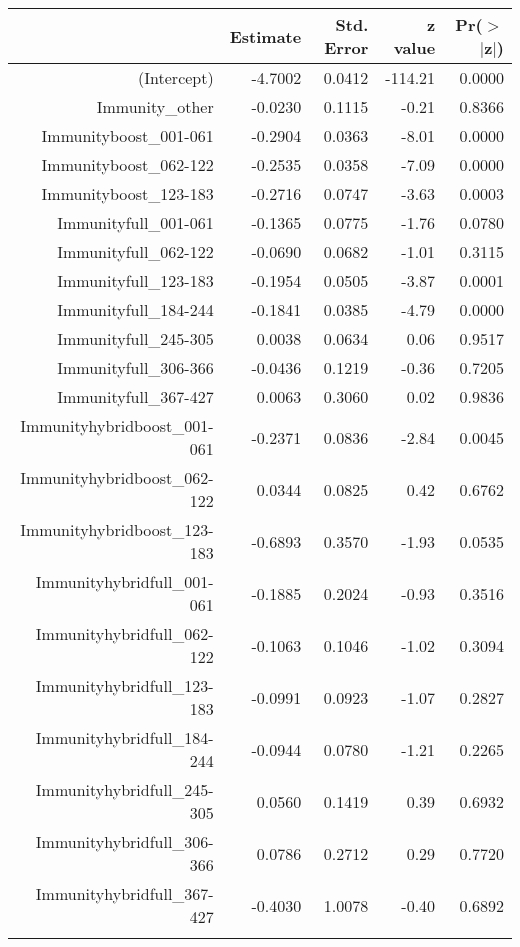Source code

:\begin{table}[ht]
\centering
\begin{tabular}{rrrrr}
  \hline
 & Estimate & Std. Error & z value & Pr($>$$|$z$|$) \\ 
  \hline
(Intercept) & -4.7002 & 0.0412 & -114.21 & 0.0000 \\ 
  Immunity\_other & -0.0230 & 0.1115 & -0.21 & 0.8366 \\ 
  Immunityboost\_001-061 & -0.2904 & 0.0363 & -8.01 & 0.0000 \\ 
  Immunityboost\_062-122 & -0.2535 & 0.0358 & -7.09 & 0.0000 \\ 
  Immunityboost\_123-183 & -0.2716 & 0.0747 & -3.63 & 0.0003 \\ 
  Immunityfull\_001-061 & -0.1365 & 0.0775 & -1.76 & 0.0780 \\ 
  Immunityfull\_062-122 & -0.0690 & 0.0682 & -1.01 & 0.3115 \\ 
  Immunityfull\_123-183 & -0.1954 & 0.0505 & -3.87 & 0.0001 \\ 
  Immunityfull\_184-244 & -0.1841 & 0.0385 & -4.79 & 0.0000 \\ 
  Immunityfull\_245-305 & 0.0038 & 0.0634 & 0.06 & 0.9517 \\ 
  Immunityfull\_306-366 & -0.0436 & 0.1219 & -0.36 & 0.7205 \\ 
  Immunityfull\_367-427 & 0.0063 & 0.3060 & 0.02 & 0.9836 \\ 
  Immunityhybridboost\_001-061 & -0.2371 & 0.0836 & -2.84 & 0.0045 \\ 
  Immunityhybridboost\_062-122 & 0.0344 & 0.0825 & 0.42 & 0.6762 \\ 
  Immunityhybridboost\_123-183 & -0.6893 & 0.3570 & -1.93 & 0.0535 \\ 
  Immunityhybridfull\_001-061 & -0.1885 & 0.2024 & -0.93 & 0.3516 \\ 
  Immunityhybridfull\_062-122 & -0.1063 & 0.1046 & -1.02 & 0.3094 \\ 
  Immunityhybridfull\_123-183 & -0.0991 & 0.0923 & -1.07 & 0.2827 \\ 
  Immunityhybridfull\_184-244 & -0.0944 & 0.0780 & -1.21 & 0.2265 \\ 
  Immunityhybridfull\_245-305 & 0.0560 & 0.1419 & 0.39 & 0.6932 \\ 
  Immunityhybridfull\_306-366 & 0.0786 & 0.2712 & 0.29 & 0.7720 \\ 
  Immunityhybridfull\_367-427 & -0.4030 & 1.0078 & -0.40 & 0.6892 \\ 
$$
\end{tabular}
\end{table}
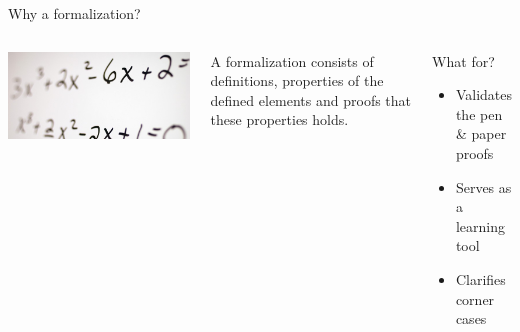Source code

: \documentclass{beamer}
\begin{document}
\begin{frame}{Why a formalization?}
  \begin{columns}[c]
    \includegraphics[scale=0.13]{whiteboard_math.jpg}
    \begin{definition}
       A formalization consists of definitions, properties of the defined elements and proofs that
       these properties holds.
    \end{definition}
    \begin{block}{What for?}
      \begin{itemize}
        \item Validates the pen \& paper proofs
        \item Serves as a learning tool
        \item Clarifies corner cases
      \end{itemize}
    \end{block}
  \end{columns}
\end{frame}
\end{document}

Task brief » Among the lines of the entries above, count those containing the string "frame". Write the number alone.

Result of the task » 2